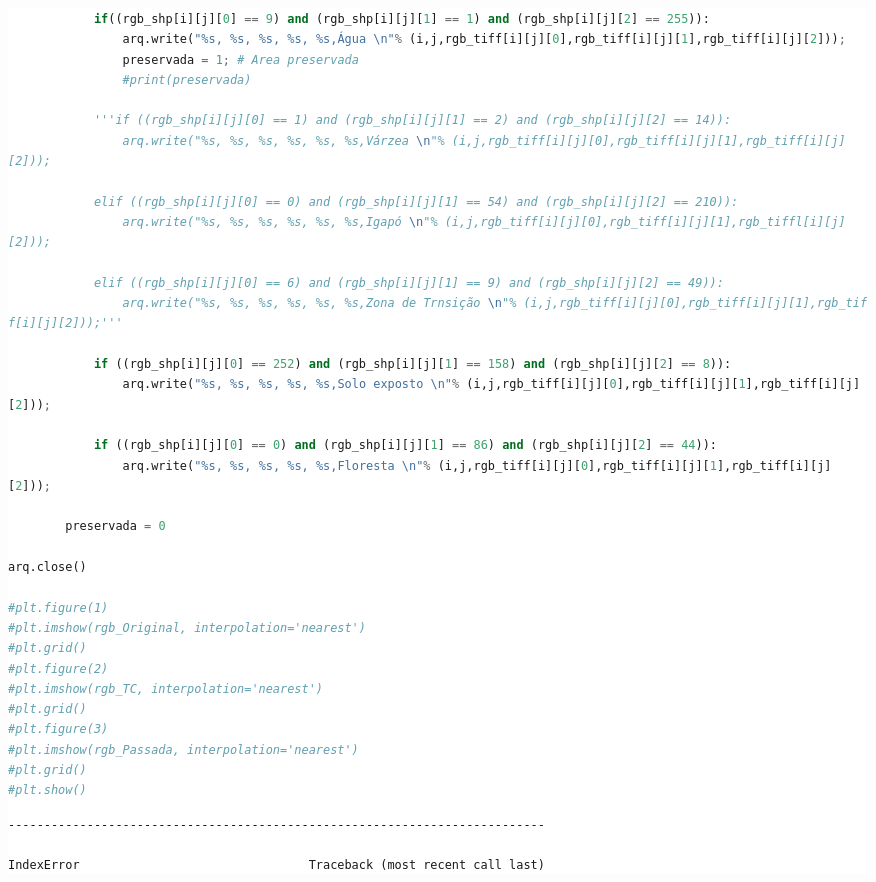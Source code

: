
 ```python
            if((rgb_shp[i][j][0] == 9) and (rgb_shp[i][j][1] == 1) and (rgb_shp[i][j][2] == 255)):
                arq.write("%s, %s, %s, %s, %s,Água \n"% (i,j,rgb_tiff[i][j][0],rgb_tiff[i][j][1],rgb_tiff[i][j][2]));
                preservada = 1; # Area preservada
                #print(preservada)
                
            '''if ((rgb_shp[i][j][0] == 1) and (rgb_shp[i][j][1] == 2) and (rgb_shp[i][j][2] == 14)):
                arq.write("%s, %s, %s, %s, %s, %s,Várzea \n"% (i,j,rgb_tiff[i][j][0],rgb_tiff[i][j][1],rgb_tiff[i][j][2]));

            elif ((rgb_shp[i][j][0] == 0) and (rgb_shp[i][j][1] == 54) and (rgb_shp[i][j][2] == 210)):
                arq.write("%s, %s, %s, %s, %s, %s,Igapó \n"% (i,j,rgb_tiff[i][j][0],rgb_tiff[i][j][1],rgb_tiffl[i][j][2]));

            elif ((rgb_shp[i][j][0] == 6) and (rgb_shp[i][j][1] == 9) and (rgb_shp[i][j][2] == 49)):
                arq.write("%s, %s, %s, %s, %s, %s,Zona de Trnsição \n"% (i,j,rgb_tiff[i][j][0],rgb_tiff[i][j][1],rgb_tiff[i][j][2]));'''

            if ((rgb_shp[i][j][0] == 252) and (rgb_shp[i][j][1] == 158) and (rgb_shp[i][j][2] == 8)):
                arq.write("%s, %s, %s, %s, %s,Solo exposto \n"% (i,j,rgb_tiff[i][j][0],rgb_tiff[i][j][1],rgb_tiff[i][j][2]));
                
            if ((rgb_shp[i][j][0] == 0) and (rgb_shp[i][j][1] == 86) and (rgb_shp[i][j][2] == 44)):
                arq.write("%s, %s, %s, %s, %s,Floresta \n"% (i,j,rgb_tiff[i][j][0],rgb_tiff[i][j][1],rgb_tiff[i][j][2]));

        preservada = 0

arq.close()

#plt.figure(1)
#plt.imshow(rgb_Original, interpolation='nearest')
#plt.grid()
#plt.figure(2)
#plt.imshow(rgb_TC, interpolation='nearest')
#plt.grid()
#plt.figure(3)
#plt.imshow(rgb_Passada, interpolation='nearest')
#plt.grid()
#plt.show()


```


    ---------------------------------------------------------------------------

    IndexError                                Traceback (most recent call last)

**PROBLEM REQUIREMENTS:** Reproduce the material in its entirety and word for word, without the pictures.

**ANSWER SPACE:**
Source code

:
 ```python
            if((rgb_shp[i][j][0] == 9) and (rgb_shp[i][j][1] == 1) and (rgb_shp[i][j][2] == 255)):
                arq.write("%s, %s, %s, %s, %s,Água \n"% (i,j,rgb_tiff[i][j][0],rgb_tiff[i][j][1],rgb_tiff[i][j][2]));
                preservada = 1; # Area preservada
                #print(preservada)
                
            '''if ((rgb_shp[i][j][0] == 1) and (rgb_shp[i][j][1] == 2) and (rgb_shp[i][j][2] == 14)):
                arq.write("%s, %s, %s, %s, %s, %s,Várzea \n"% (i,j,rgb_tiff[i][j][0],rgb_tiff[i][j][1],rgb_tiff[i][j][2]));

            elif ((rgb_shp[i][j][0] == 0) and (rgb_shp[i][j][1] == 54) and (rgb_shp[i][j][2] == 210)):
                arq.write("%s, %s, %s, %s, %s, %s,Igapó \n"% (i,j,rgb_tiff[i][j][0],rgb_tiff[i][j][1],rgb_tiffl[i][j][2]));

            elif ((rgb_shp[i][j][0] == 6) and (rgb_shp[i][j][1] == 9) and (rgb_shp[i][j][2] == 49)):
                arq.write("%s, %s, %s, %s, %s, %s,Zona de Trnsição \n"% (i,j,rgb_tiff[i][j][0],rgb_tiff[i][j][1],rgb_tiff[i][j][2]));'''

            if ((rgb_shp[i][j][0] == 252) and (rgb_shp[i][j][1] == 158) and (rgb_shp[i][j][2] == 8)):
                arq.write("%s, %s, %s, %s, %s,Solo exposto \n"% (i,j,rgb_tiff[i][j][0],rgb_tiff[i][j][1],rgb_tiff[i][j][2]));
                
            if ((rgb_shp[i][j][0] == 0) and (rgb_shp[i][j][1] == 86) and (rgb_shp[i][j][2] == 44)):
                arq.write("%s, %s, %s, %s, %s,Floresta \n"% (i,j,rgb_tiff[i][j][0],rgb_tiff[i][j][1],rgb_tiff[i][j][2]));

        preservada = 0

arq.close()

#plt.figure(1)
#plt.imshow(rgb_Original, interpolation='nearest')
#plt.grid()
#plt.figure(2)
#plt.imshow(rgb_TC, interpolation='nearest')
#plt.grid()
#plt.figure(3)
#plt.imshow(rgb_Passada, interpolation='nearest')
#plt.grid()
#plt.show()


```


    ---------------------------------------------------------------------------

    IndexError                                Traceback (most recent call last)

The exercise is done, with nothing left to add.